His work is invariably irreverent and saucy, and tends to be tricked out in summery, colourful frocks. Like the Sharp Centre at the Ontario College of Art and Design in Toronto a slab smartly pushed skyward by long steel toothpicks an Alsop building typically contests the dowdy sameness and caution of buildings round about. Look closely, and you can spot the many ways Mr. Alsop's designs creatively respond to real-world contexts but it's always the distinctive, high-spirited stylishness that strikes you first, and stays with you longest.
Toronto could stand to have more flair of the kind Mr. Alsop brings to cities. But as things are turning out, we'll have to wait a while to see his first residential building in these parts. A condominium tower proposed early last year for King Street West, the architect told me last week, is still moving forward, but slowly.
The pace of Mr. Alsop's activities is quicker, however, in Yonkers, N.Y., where his first project in the United States was recently launched. Designed for Reni Cos., a New Jersey developer, the mainly residential, $282-million (U.S.) scheme will occupy a place now much on the minds of the citizenry in this town just north of New York City.
It's a long stretch of industrialized Hudson River waterfront that, like urban riverbanks and shorelines elsewhere, has slid into decay over the past few decades, but is now the object of extensive regeneration plans. (A $3.5-billion renovation is already under way in the area.)
The exact site from which Mr. Alsop's buildings are set to rise an electrical generating plant decommissioned long ago is a special focus of concern for people busy with the conservation of industrial properties. Controversy has started to simmer over Mr. Alsop's intention to lop off the two smokestacks atop the generating station. (In an interview, he said the loss of the stacks was "sad," but added that the structures are hopelessly corroded and cannot be saved.)
If the developer and his architect succeed in taking down the smokestacks, and all else goes according to plan, by 2009 the whole site will be radically transformed from a dilapidated post-industrial zone into a visually festive destination by the water's edge.
The aesthetics of the project are vintage Alsop: a mix of optical fireworks and a dash of high seriousness. From the 10-storey base of the old power station, which will be converted into condominium residences, a sturdy 25-storey condo building will lift off. The triangle-patterned cladding cascades down the façade in a series of loose overlaps, like a beaded flapper dress from the Roaring Twenties, then stops short of the podium top to reveal ankles of steel.
Cresting the tower is a high, fantastic thicket of wires and tubes, all concealing more serious aspects of the design: a wind turbine intended to supply most, if not all, the electricity needs of the building, and a system for solar energy collection. (Mr. Alsop told me that, while most developers like to chat fashionably about sustainability and so forth, his New Jersey client is remorselessly determined to give the Yonkers project a zero-carbon footprint.)
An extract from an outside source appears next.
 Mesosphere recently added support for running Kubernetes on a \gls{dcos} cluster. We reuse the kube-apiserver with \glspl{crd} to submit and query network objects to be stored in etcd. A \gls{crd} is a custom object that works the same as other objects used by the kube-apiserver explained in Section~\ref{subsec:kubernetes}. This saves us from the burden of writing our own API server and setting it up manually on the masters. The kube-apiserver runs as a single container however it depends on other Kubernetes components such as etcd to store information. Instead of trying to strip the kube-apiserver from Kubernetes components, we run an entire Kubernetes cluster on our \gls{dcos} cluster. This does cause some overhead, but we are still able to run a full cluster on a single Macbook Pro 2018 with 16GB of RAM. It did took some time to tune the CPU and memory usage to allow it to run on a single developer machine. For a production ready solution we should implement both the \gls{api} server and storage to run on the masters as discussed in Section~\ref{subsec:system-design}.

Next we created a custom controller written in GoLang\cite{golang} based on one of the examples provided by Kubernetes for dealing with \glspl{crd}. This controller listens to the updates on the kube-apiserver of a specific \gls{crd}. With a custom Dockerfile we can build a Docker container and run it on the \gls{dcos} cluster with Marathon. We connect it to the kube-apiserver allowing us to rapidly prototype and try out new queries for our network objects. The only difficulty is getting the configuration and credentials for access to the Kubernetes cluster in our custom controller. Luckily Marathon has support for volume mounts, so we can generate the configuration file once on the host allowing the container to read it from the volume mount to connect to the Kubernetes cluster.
Alongside the taller tower, and slightly set back from it toward the hills above the river, a more slender residential plinth will go up 18 storeys from grade. Here again, the effect is light, frothy, as delicious as ice cream. This building, clad in translucent fabric, resembles a tight skirt decorated by horizontal bands in black and white, and dark dots, and graced by a flaring hemline.
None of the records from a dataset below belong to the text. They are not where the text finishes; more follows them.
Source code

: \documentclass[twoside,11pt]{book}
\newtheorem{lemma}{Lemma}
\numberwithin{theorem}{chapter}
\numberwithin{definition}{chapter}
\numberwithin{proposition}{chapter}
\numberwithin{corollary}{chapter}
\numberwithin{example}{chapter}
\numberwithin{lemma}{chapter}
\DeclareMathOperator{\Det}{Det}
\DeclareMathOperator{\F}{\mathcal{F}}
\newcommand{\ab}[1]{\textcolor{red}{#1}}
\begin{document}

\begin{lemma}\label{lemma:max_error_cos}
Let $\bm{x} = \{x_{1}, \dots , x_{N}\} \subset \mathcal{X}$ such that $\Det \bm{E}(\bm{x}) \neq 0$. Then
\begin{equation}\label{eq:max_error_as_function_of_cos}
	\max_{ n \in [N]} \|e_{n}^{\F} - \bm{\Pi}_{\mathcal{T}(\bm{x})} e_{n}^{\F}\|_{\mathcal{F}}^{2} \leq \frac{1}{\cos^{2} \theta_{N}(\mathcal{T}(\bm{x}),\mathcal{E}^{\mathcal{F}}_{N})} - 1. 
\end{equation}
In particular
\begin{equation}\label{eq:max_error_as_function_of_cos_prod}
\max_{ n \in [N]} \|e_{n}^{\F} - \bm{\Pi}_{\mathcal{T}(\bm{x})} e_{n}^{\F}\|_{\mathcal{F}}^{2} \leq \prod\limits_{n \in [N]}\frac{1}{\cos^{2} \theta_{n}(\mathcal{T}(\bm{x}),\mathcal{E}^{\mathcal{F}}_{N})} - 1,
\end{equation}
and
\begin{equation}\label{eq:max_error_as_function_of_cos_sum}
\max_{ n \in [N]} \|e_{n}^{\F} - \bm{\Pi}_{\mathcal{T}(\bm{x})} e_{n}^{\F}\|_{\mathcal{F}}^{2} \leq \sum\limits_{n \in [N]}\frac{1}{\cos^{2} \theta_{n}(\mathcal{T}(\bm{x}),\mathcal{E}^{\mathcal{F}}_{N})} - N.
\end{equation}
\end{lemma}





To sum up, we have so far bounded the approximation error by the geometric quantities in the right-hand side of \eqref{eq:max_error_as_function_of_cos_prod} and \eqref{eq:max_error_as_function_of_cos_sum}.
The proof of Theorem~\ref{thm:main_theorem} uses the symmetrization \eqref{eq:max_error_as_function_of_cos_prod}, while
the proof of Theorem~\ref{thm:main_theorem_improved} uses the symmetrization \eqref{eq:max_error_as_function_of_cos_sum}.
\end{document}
The third new building in this ensemble is a long, low attic surmounting a piece of the old power station, and wrapped in a skin marked up with scribbles, sketches and graffiti. (Along with retail outlets, a museum is to be tucked into the surviving station.)
Mr. Alsop has understood well the properties of his urban waterfront site, and what it takes to bring it to life after many years of neglect. There is liveliness here, and excitement about being on a great river's edge. The people who are refashioning Toronto's Lake Ontario shoreline could learn something from this scheme. To be sure, they are proceeding sure-footedly, responsibly, according to solid plans drawn up by top urban thinkers in Canada and abroad. But looking at Mr. Alsop's proposal for Yonkers, we see something Toronto's waterfront surely needs in greater quantity: more merriment, a keener celebration of pleasure, the kind of acutely focused over-the-topness Mr. Alsop brings to the problem of revitalizing urban space.